05 April 2021 · 5 min. read
Quartz:

The best broadband in the US isn’t in New York or San Francisco. It’s in Chattanooga.

The best broadband in the US isn’t in New York or San Francisco. It’s in Chattanooga, Tennessee. And it’s owned by the city’s government—which makes it a shining case study for president Joe Biden’s push to have more municipal authorities build and run internet infrastructure.

As part of his American Jobs Plan, Biden wants to spend $100 billion on bringing affordable, high-speed broadband to everyone, and particularly to the 17% of rural American households who cannot get online at the government’s benchmark speeds. In a fact-sheet, the White House compared the indispensability of the internet today to that of electricity in 1936, when federal loans were disbursed to connect isolated pockets of America to the grid under a new Rural Electrification Act.
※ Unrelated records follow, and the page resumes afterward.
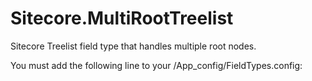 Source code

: Sitecore.MultiRootTreelist
==========================

Sitecore Treelist field type that handles multiple root nodes.

You must add the following line to your /App_config/FieldTypes.config:

<!-- Custom Field Types -->
<fieldType name="Multi Root Treelist" type="Sitecore.Data.Fields.MultilistField,Sitecore.Kernel" />
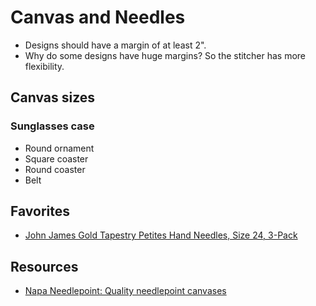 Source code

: # Canvas and Needles

* Designs should have a margin of at least 2".
* Why do some designs have huge margins? So the stitcher has more flexibility.


## Canvas sizes

### Sunglasses case


* Round ornament
* Square coaster
* Round coaster
* Belt

## Favorites
* [John James Gold Tapestry Petites Hand Needles, Size 24, 3-Pack](https://smile.amazon.com/Colonial-Needle-JG199-24-Tapestry-Petites/dp/B001144W94/ref=sxts_sxwds-bia-wc-nc-drs1_0?cv_ct_cx=tapestry+needles&dchild=1&keywords=tapestry+needles&pd_rd_i=B001144W94&pd_rd_r=3d17a339-1c09-4211-95e9-8ab2f8020ebf&pd_rd_w=kCNDg&pd_rd_wg=wbETI&pf_rd_p=84ce0865-d9ca-42e3-87ed-168be8f93162&pf_rd_r=HNSEPNDA6FKC06DRR3BP&psc=1&qid=1608227442&sr=1-1-88388c6d-14b8-4f70-90f6-05ac39e80cc0)

## Resources
* [Napa Needlepoint: Quality needlepoint canvases](https://napaneedlepoint.com/about-needlepoint/2016/06/19/quality-needlepoint-canvases/)
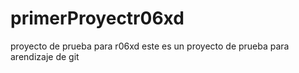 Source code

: # primerProyectr06xd
proyecto de prueba para r06xd
este es un proyecto de prueba para arendizaje de git
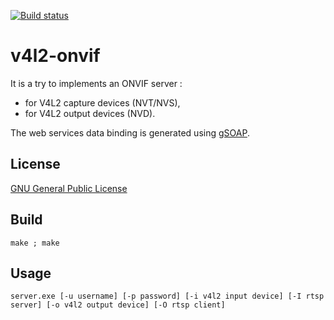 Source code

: [![Build status](https://travis-ci.org/mpromonet/v4l2onvif.png)](https://travis-ci.org/mpromonet/v4l2onvif)

# v4l2-onvif

   It is a try to implements an ONVIF server :
   
   * for V4L2 capture devices (NVT/NVS),
   * for V4L2 output devices (NVD).
   
   The web services data binding is generated using [gSOAP](http://www.genivia.com/).

## License

   [GNU General Public License](http://www.gnu.org/licenses/#GPL)

## Build

    make ; make

## Usage

    server.exe [-u username] [-p password] [-i v4l2 input device] [-I rtsp server] [-o v4l2 output device] [-O rtsp client]
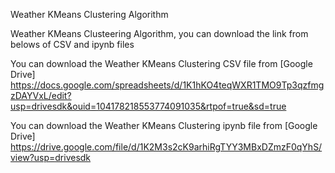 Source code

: Weather KMeans Clustering Algorithm

Weather KMeans Clusteering Algorithm, you can download the link from belows of CSV and ipynb files

You can download the Weather KMeans Clustering CSV file from [Google Drive] https://docs.google.com/spreadsheets/d/1K1hKO4teqWXR1TMO9Tp3qzfmgzDAYVxL/edit?usp=drivesdk&ouid=104178218553774091035&rtpof=true&sd=true

You can download the Weather KMeans Clustering ipynb file from [Google Drive] https://drive.google.com/file/d/1K2M3s2cK9arhiRgTYY3MBxDZmzF0qYhS/view?usp=drivesdk
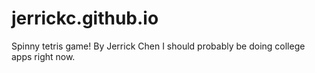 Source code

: jerrickc.github.io
==================
Spinny tetris game!
By Jerrick Chen
I should probably be doing college apps right now. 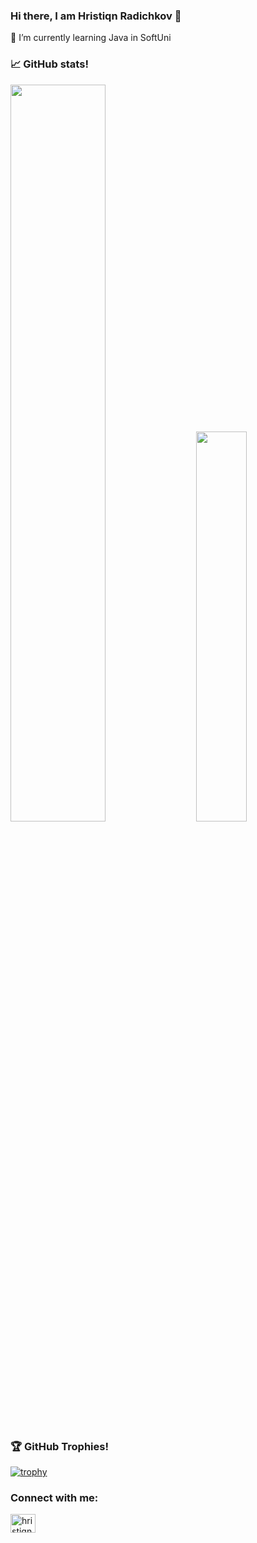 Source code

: ### Hi there, I am Hristiqn Radichkov 👋

🌱 I’m currently learning Java in SoftUni


### 📈 GitHub stats! 
<div class='container'>
<img style="height: auto; width: 55%;" class="img" src="https://github-readme-stats.vercel.app/api?username=hradichkov&show_icons=true&theme=transperant" />
&nbsp;
&nbsp;
<img style="height: auto; width: 40%;" class="img" src="https://github-readme-stats.vercel.app/api/top-langs/?username=hradichkov&layout=compact" /></div>
</div>

### 🏆 GitHub Trophies! 
[![trophy](https://github-profile-trophy.vercel.app/?username=hradichkov)](https://github.com/hradichkov/github-profile-trophy)

<h3 align="left">Connect with me:</h3>
<p align="left">
<a href="https://linkedin.com/in/hristiqn-radichkov-286887256" target="blank"><img align="center" src="https://raw.githubusercontent.com/rahuldkjain/github-profile-readme-generator/master/src/images/icons/Social/linked-in-alt.svg" alt="hristiqn-radichkov-286887256" height="30" width="40" /></a>
</p>

<!--
**hradichkov/hradichkov** is a ✨ _special_ ✨ repository because its `README.md` (this file) appears on your GitHub profile.

Here are some ideas to get you started:

- 🔭 I’m currently working on ...
- 🌱 I’m currently learning ...
- 👯 I’m looking to collaborate on ...
- 🤔 I’m looking for help with ...
- 💬 Ask me about ...
- 📫 How to reach me: ...
- 😄 Pronouns: ...
- ⚡ Fun fact: ...
-->
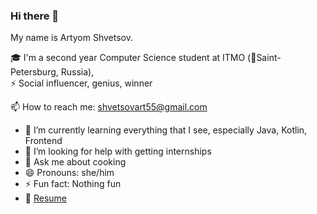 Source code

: ### Hi there 👋

My name is Artyom Shvetsov.

🎓 I'm a second year Computer Science student at ITMO (📍Saint-Petersburg, Russia),    
⚡ Social influencer, genius, winner

📫 How to reach me: shvetsovart55@gmail.com

- 🌱 I’m currently learning everything that I see, especially Java, Kotlin, Frontend
- 🤔 I’m looking for help with getting internships
- 💬 Ask me about cooking
- 😄 Pronouns: she/him
- ⚡ Fun fact: Nothing fun
- 📧 [Resume](https://drive.google.com/file/d/1z3thTiB2s0zuVLkiPrWnK_8R9QosOkCD/view?usp=sharing "Resume")

<!--
**shvetsovart/shvetsovart** is a ✨ _special_ ✨ repository because its `README.md` (this file) appears on your GitHub profile.

Here are some ideas to get you started:

- 🔭 I’m currently working on 
- 🌱 I’m currently learning Software Engineering
- 👯 I’m looking to collaborate on ...
- 🤔 I’m looking for help with ...
- 💬 Ask me about ...
- 📫 How to reach me: ...
- 😄 Pronouns: ...
- ⚡ Fun fact: ...
- 📧 [Resume](https://drive.google.com/file/d/1z3thTiB2s0zuVLkiPrWnK_8R9QosOkCD/view?usp=sharing "Resume")
-->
The plan proposes a federal overturning of state laws that, in many parts of the US, prevent municipal bodies from being internet service providers. In 17 states, laws prohibit local governments from offering broadband services. (An 18th state, Washington, has repealed its laws but is waiting for the governor to sign the bill.) The barriers are a holdover from a time when Internet access was a near-luxury—a consumer product rather than a utility. That made it possible for Republican legislators and lobbying groups to argue that the government shouldn’t compete with the private sector, and that the only way to provide high-speed, affordable and widely available broadband is to leave the industry to companies.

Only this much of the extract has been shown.